### [Your task]
Each line of the data below that carries the word "scshape" needs to be copied.

[Stored data entries]
=======
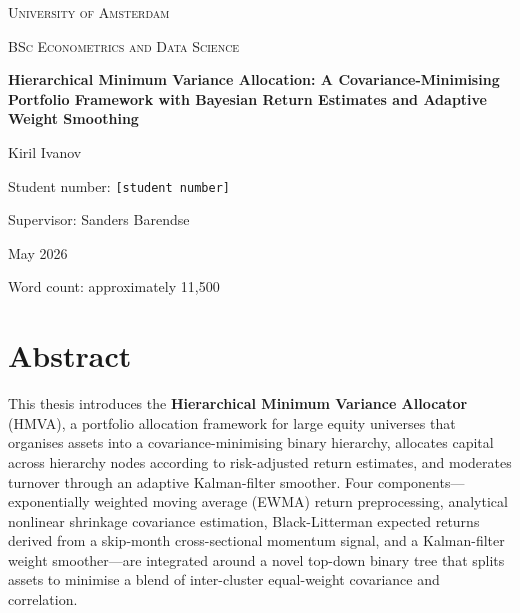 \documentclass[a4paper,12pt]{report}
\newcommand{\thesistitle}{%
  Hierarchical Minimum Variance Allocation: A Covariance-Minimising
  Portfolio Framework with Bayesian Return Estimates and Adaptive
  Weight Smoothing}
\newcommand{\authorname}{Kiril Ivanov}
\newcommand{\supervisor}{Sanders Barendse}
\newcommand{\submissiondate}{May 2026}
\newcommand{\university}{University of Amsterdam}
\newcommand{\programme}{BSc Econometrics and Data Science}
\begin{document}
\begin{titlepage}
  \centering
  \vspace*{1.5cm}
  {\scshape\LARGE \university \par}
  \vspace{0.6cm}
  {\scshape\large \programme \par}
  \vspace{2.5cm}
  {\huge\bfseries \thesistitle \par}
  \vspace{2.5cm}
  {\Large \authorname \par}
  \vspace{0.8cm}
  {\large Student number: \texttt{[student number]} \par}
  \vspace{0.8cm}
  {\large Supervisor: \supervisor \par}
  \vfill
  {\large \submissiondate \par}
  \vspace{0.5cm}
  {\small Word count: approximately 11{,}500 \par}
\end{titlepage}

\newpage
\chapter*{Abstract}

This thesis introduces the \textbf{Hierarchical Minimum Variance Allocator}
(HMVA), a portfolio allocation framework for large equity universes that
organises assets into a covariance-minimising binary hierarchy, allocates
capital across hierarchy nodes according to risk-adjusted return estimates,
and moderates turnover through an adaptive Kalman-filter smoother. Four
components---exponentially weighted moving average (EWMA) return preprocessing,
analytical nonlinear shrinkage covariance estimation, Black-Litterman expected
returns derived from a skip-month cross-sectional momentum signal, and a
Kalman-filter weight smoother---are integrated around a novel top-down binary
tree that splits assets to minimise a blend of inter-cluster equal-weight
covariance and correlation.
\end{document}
=======
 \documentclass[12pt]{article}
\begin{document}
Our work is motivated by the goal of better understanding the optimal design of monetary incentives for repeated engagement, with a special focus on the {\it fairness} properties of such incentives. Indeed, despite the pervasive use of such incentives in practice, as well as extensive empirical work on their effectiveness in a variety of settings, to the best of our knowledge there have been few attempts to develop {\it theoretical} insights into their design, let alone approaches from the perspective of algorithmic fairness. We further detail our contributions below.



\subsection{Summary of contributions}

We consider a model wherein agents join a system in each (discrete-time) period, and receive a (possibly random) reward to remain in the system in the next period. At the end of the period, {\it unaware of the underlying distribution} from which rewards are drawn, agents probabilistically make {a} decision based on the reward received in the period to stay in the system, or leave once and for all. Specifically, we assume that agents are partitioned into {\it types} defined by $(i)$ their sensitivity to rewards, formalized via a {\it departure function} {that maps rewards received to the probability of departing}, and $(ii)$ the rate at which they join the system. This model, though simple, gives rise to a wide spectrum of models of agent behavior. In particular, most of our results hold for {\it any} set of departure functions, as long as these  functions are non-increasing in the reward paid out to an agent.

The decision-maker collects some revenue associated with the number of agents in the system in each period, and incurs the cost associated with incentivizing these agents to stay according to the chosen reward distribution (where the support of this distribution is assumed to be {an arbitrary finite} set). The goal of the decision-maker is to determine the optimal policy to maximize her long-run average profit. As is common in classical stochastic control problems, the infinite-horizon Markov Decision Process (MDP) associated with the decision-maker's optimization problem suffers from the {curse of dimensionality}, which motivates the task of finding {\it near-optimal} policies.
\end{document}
=======
### [Task response]
  {\scshape\LARGE \university \par}
  {\scshape\large \programme \par}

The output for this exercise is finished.